Father forever described her as beautiful, but that was merely a doting father’s natural partiality. Now for the first time in her short life, a man, a true gentleman, was taking a close interest in her. It was an alien sensation, and her developing emotions were in disarray. How to treat this? Am I to take his interest seriously? Or is he merely seeking a diversion for the short time he has at home?
She busied herself with the fruit, filling a battered iron pot with water and adding a measured quantity of sugar, before hanging it on a blackened hook suspended above the fire. She handed Jack some logs from a basket, indicating with her head that he should place them on the fire.
‘That will need stoking, if I am to boil up this fruit. The pie is needed for this evening, so says Mistress Clutterbuck, and I best be getting on.’ She held his eyes, almost a moment too long, but he grasped her meaning.
‘I have to go too – father is expecting me for luncheon, and it would not do to keep him waiting!’ He brought her hand to his lips, brushing her fingers gently. ‘Until this afternoon, then.’ He picked up his hat and coat, and left quickly through the kitchen door, striding out into the orchard.
She thought she heard him whistling, as he disappeared from her sight. She continued gazing through the window, until the water in the pot, bubbling over into the fire, started spitting and hissing, bringing her back to her duties.
6
A ride
Jack rose from his father’s table in some haste. ‘May I take the horses out this afternoon father? I have a mind to ride on the common for an hour or two and blow some cobwebs from my head.’

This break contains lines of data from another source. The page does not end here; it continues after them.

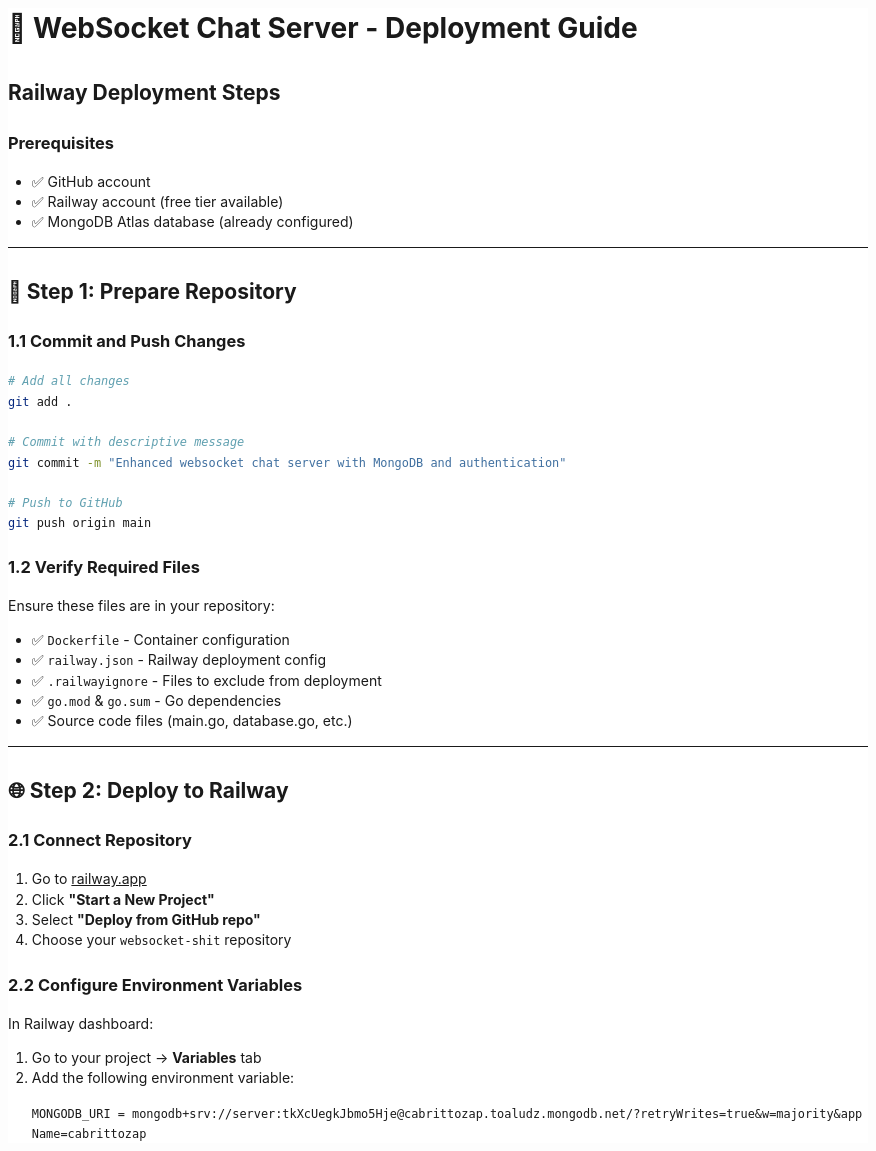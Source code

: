 # 🚀 WebSocket Chat Server - Deployment Guide

## Railway Deployment Steps

### Prerequisites
- ✅ GitHub account
- ✅ Railway account (free tier available)
- ✅ MongoDB Atlas database (already configured)

---

## 🔧 **Step 1: Prepare Repository**

### 1.1 Commit and Push Changes
```bash
# Add all changes
git add .

# Commit with descriptive message
git commit -m "Enhanced websocket chat server with MongoDB and authentication"

# Push to GitHub
git push origin main
```

### 1.2 Verify Required Files
Ensure these files are in your repository:
- ✅ `Dockerfile` - Container configuration
- ✅ `railway.json` - Railway deployment config
- ✅ `.railwayignore` - Files to exclude from deployment
- ✅ `go.mod` & `go.sum` - Go dependencies
- ✅ Source code files (main.go, database.go, etc.)

---

## 🌐 **Step 2: Deploy to Railway**

### 2.1 Connect Repository
1. Go to [railway.app](https://railway.app)
2. Click **"Start a New Project"**
3. Select **"Deploy from GitHub repo"**
4. Choose your `websocket-shit` repository

### 2.2 Configure Environment Variables
In Railway dashboard:
1. Go to your project → **Variables** tab
2. Add the following environment variable:
   ```
   MONGODB_URI = mongodb+srv://server:tkXcUegkJbmo5Hje@cabrittozap.toaludz.mongodb.net/?retryWrites=true&w=majority&appName=cabrittozap
   ```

Before his father could answer, Charlotte looked up sharply. ‘And why pray should you wish to take both Barley and Humbert, my dear Jack. And who is to accompany you on this excursion, may I ask? You have behaved in a most mysterious manner of late.’
‘A fair question my boy.’ Henry added, now taking an interest with an amused expression at seeing his son colour slightly. ‘Well come on now, out with it. Can’t be Giles, he has a stable full of hunters to choose from now, what.’
‘I see I have a most inquisitional court to deal with today.’ Jack grinned. ‘May I therefore plead for your mercy and offer the explanation that I wish to entertain a certain lady of this parish, one Mary George, who now resides at The Vicarage as an assistant to Mistress Clutterbuck.’
‘I knew it!’ his sister exclaimed. ‘Meg Dauncey mentioned that she had seen you and the George girl conversing in the orchard this morning, on her way to church.’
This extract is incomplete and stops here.